Oku öğren ve nihayet

Anayasa, özetle diğer hiçbir hukuki kuralın ve/veya yapının üzerine geçemediği toplumsal sözleşmedir. Bizi birbirimize, bizi vatanımıza bağlayan kontrat. Bu kontrat, devletin yönetim şeklini ifade eder, bireylerin temel hak ve özgürlüklerini garanti altına alır. Ben, siz, hepimiz bu anayasa sayesinde huzur buluruz. Bu belge toplumsal mutabakat olduğu gibi aynı zamanda psikolojik barometredir.

Bu haftayı da suni bir tartışmayla verimsiz kapattık… Verimsiz kelimesinin altını çizmek isterim. Kafamızı işlerimize vermemiz engellendi. Anayasanın değişmez maddesi laiklik kaldırılsın, din temelli bir anayasa inşa edilsin… mealindeki sözler Türkiye Büyük Millet Meclisi Başkanı’nın ağzından döküldü.

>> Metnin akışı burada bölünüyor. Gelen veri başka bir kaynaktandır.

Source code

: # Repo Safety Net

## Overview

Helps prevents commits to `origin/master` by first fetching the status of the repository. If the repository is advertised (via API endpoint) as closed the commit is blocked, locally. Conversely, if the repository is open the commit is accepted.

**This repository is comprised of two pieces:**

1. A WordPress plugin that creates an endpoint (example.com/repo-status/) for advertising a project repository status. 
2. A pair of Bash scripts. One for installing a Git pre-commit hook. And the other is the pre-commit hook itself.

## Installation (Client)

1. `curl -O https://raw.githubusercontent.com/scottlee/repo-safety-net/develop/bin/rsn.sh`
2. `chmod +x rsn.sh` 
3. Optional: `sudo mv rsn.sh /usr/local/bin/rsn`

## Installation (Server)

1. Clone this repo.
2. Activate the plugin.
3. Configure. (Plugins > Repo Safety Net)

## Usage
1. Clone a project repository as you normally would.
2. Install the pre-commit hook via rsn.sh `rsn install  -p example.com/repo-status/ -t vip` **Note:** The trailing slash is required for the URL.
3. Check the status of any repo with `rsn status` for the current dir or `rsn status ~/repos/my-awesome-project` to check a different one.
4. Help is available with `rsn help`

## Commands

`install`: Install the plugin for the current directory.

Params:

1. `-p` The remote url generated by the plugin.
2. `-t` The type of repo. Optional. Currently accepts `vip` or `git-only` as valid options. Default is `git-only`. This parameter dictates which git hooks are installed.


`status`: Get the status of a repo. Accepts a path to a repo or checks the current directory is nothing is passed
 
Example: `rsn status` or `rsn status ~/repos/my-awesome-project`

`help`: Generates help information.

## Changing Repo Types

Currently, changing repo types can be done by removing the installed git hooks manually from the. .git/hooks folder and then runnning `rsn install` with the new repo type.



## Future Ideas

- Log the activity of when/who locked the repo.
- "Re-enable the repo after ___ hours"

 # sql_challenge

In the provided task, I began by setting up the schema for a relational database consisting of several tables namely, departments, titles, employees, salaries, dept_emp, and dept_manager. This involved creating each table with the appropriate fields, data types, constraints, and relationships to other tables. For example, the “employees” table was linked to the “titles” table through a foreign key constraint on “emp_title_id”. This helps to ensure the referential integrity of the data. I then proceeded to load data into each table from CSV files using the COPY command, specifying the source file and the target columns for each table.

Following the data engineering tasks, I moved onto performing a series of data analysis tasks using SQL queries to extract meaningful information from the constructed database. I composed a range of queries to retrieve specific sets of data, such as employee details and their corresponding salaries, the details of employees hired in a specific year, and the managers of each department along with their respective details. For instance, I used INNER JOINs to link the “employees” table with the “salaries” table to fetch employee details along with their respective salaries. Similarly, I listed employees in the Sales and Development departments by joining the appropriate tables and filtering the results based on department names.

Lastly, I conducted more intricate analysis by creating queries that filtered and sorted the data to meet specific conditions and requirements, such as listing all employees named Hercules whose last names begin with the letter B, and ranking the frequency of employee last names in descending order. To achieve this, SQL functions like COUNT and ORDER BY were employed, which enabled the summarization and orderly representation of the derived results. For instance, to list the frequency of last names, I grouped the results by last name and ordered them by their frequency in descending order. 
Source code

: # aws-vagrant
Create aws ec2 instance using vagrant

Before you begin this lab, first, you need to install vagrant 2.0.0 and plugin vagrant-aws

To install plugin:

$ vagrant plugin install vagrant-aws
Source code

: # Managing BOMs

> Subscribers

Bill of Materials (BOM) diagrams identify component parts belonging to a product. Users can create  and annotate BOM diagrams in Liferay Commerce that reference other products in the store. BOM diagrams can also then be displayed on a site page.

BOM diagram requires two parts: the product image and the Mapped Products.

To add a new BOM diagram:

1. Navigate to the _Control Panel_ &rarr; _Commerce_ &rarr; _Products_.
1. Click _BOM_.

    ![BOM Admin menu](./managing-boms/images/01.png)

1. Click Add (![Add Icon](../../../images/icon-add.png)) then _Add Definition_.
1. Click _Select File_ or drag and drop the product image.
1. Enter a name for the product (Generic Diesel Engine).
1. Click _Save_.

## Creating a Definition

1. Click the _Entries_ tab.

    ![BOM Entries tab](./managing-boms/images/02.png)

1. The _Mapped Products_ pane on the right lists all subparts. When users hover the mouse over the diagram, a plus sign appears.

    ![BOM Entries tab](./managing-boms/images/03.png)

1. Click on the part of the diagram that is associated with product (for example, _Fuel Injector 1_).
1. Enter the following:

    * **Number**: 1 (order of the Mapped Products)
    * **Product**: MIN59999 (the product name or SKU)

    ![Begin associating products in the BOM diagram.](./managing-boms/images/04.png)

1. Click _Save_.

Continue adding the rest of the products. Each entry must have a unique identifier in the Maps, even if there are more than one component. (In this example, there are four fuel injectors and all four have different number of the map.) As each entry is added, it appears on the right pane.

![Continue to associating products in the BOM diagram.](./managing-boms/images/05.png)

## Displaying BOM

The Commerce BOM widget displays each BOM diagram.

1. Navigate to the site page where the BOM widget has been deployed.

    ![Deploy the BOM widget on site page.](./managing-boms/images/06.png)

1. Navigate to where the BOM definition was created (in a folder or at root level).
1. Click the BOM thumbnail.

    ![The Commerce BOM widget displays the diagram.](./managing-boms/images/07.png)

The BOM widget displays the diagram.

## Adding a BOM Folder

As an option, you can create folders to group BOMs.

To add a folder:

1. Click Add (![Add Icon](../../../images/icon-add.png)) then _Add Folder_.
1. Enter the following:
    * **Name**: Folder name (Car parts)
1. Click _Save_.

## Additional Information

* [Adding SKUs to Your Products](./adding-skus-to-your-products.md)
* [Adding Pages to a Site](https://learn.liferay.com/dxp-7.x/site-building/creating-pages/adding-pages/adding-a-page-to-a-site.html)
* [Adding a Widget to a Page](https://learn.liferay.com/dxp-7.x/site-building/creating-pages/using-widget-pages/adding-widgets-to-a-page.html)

Herkes her dilediğini söyleyebilir ki, kendisi de şahsi fikrimdir deyip çıkmaz mı işin içinden. Ama o anayasa sayesinde bu şahsi ifadeler teminat altında. Ancak iletişim dili anayasa gibi özgürlükçü ve affedici değil.

Teknik olarak yaklaşmak istiyorum; bu görevdeki biri bu açıklamayı neden yapar? İletişiminin bir karşılığı olmalı değil mi? Kendince ajanda mı oluşturmaktadır, bir başkasından talimat mı almıştır. Hal böyleyse daha sonra neden çark eder? Neden durmaz sözlerinin arkasında? Çark etmesinin iletişim açısından bir karşılığı var mıdır? Vardır; yasalara karşı gelirseniz hapislerde, iletişime karşı gelirseniz yüreklerde çürürsünüz.

Yarım hamile
İletişim yarım hamilelik durumunu kaldırmaz. İletişimde aklınıza geldiği gibi konuşamazsınız, iletişimde bu halk balık hafızalı ne söylesen unutur, ne versen yutar olmaz. Böyle düşünmenin nedenlerinden biri entelektüel kapasitemiz. Diğerlerini sıralamayacağım. Ancak bu entelektüel kapasite iletişimi derinden etkiliyor. Kapasite düşük, her duyduğunuzu ciddiye alıyorsunuz, arkasını görmüyor ya da düşünmüyorsunuz. Kapasite düşük, çok hızla ve sıkça unutuyorsunuz.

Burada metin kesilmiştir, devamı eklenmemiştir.